Matplotlibの円グラフに実際の値を表示する方法
Matplotlibの円グラフでは、デフォルトでは各スライスの割合(%)が表示されますが、autopct 引数に関数を指定することで、元データの実際の値や任意のカスタム値を表示することができます。以下にその手順を紹介します。
- 図のサイズを設定し、サブプロット間および周囲のパディングを調整します。
- ラベル(labels)、値(fracs)、explode位置 のリストを作成し、値の合計を求めておきます。
- labels、fracs、explode を使って円グラフを作成し、autopct=lambda p: <実際の値への変換式> を指定します。

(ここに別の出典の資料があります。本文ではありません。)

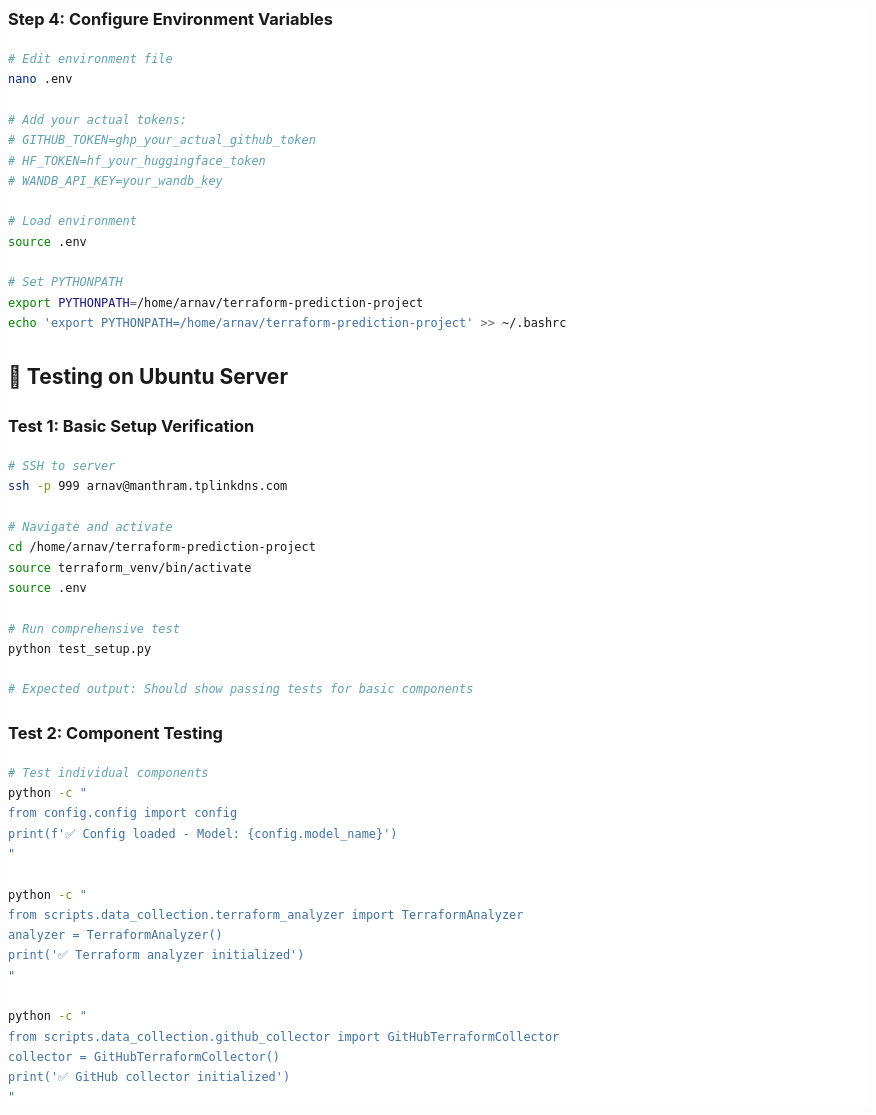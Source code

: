 ### Step 4: Configure Environment Variables

```bash
# Edit environment file
nano .env

# Add your actual tokens:
# GITHUB_TOKEN=ghp_your_actual_github_token
# HF_TOKEN=hf_your_huggingface_token
# WANDB_API_KEY=your_wandb_key

# Load environment
source .env

# Set PYTHONPATH
export PYTHONPATH=/home/arnav/terraform-prediction-project
echo 'export PYTHONPATH=/home/arnav/terraform-prediction-project' >> ~/.bashrc
```

## 🧪 Testing on Ubuntu Server

### Test 1: Basic Setup Verification

```bash
# SSH to server
ssh -p 999 arnav@manthram.tplinkdns.com

# Navigate and activate
cd /home/arnav/terraform-prediction-project
source terraform_venv/bin/activate
source .env

# Run comprehensive test
python test_setup.py

# Expected output: Should show passing tests for basic components
```

### Test 2: Component Testing

```bash
# Test individual components
python -c "
from config.config import config
print(f'✅ Config loaded - Model: {config.model_name}')
"

python -c "
from scripts.data_collection.terraform_analyzer import TerraformAnalyzer
analyzer = TerraformAnalyzer()
print('✅ Terraform analyzer initialized')
"

python -c "
from scripts.data_collection.github_collector import GitHubTerraformCollector  
collector = GitHubTerraformCollector()
print('✅ GitHub collector initialized')
"
```
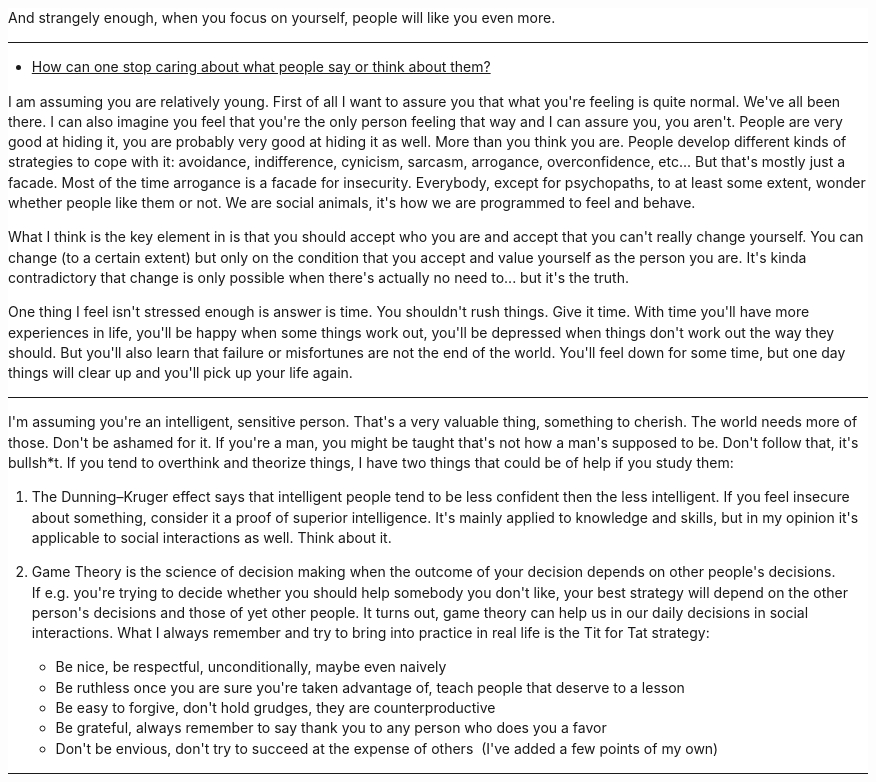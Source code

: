 And strangely enough, when you focus on yourself, people will like you even more.



-----

- [How can one stop caring about what people say or think about them?
](https://qr.ae/TW8PjO)

I am assuming you are relatively young. First of all I want to assure you that what you're feeling is quite normal. We've all been there. I can also imagine you feel that you're the only person feeling that way and I can assure you, you aren't. People are very good at hiding it, you are probably very good at hiding it as well. More than you think you are. People develop different kinds of strategies to cope with it: avoidance, indifference, cynicism, sarcasm, arrogance, overconfidence, etc... But that's mostly just a facade. Most of the time arrogance is a facade for insecurity. Everybody, except for psychopaths, to at least some extent, wonder whether people like them or not. We are social animals, it's how we are programmed to feel and behave.

What I think is the key element in is that you should accept who you are and accept that you can't really change yourself. You can change (to a certain extent) but only on the condition that you accept and value yourself as the person you are. It's kinda contradictory that change is only possible when there's actually no need to... but it's the truth.

One thing I feel isn't stressed enough is answer is time. You shouldn't rush things. Give it time. With time you'll have more experiences in life, you'll be happy when some things work out, you'll be depressed when things don't work out the way they should. But you'll also learn that failure or misfortunes are not the end of the world. You'll feel down for some time, but one day things will clear up and you'll pick up your life again.



-----

I'm assuming you're an intelligent, sensitive person. That's a very valuable thing, something to cherish. The world needs more of those. Don't be ashamed for it. If you're a man, you might be taught that's not how a man's supposed to be. Don't follow that, it's bullsh*t. If you tend to overthink and theorize things, I have two things that could be of help if you study them:

1. The Dunning–Kruger effect says that intelligent people tend to be less confident then the less intelligent. If you feel insecure about something, consider it a proof of superior intelligence. It's mainly applied to knowledge and skills, but in my opinion it's applicable to social interactions as well. Think about it.

2. Game Theory is the science of decision making when the outcome of your decision depends on other people's decisions. If e.g. you're trying to decide whether you should help somebody you don't like, your best strategy will depend on the other person's decisions and those of yet other people. It turns out, game theory can help us in our daily decisions in social interactions. What I always remember and try to bring into practice in real life is the Tit for Tat strategy:
    * Be nice, be respectful, unconditionally, maybe even naively
    * Be ruthless once you are sure you're taken advantage of, teach people that deserve to a lesson
    * Be easy to forgive, don't hold grudges, they are counterproductive
    * Be grateful, always remember to say thank you to any person who does you a favor
    * Don't be envious, don't try to succeed at the expense of others  (I've added a few points of my own)


---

- 図を表示するには show() メソッドを使用します。
コード例
import matplotlib.pyplot as plt
plt.rcParams["figure.figsize"] = [7.50, 3.50]
plt.rcParams["figure.autolayout"] = True
labels = ('Read', 'Eat', 'Sleep', 'Repeat')
fracs = [5, 3, 4, 1]
total = sum(fracs)
explode = (0, 0.05, 0, 0)
plt.pie(fracs, explode=explode, labels=labels,
autopct=lambda p: '{:.0f}%'.format(p * total / 100),
shadow=True, startangle=90)
plt.show()
仕組みの解説
autopct引数には文字列の書式だけでなく、関数を渡すことも可能です。この関数は円グラフの描画時に、Matplotlibが自動計算した各スライスのパーセンテージ(p)を受け取ります。上記の例では p * total / 100 を計算することで、パーセンテージを元の実際の値へと逆算しています。
たとえば、fracs の合計が13の場合、「Read」のスライスは全体の約38%ですが、この方法を使えば「5」という実際の値がラベルとして表示されます。「{:.0f}」の部分を変更すれば、小数点以下の桁数なども自由に調整できます。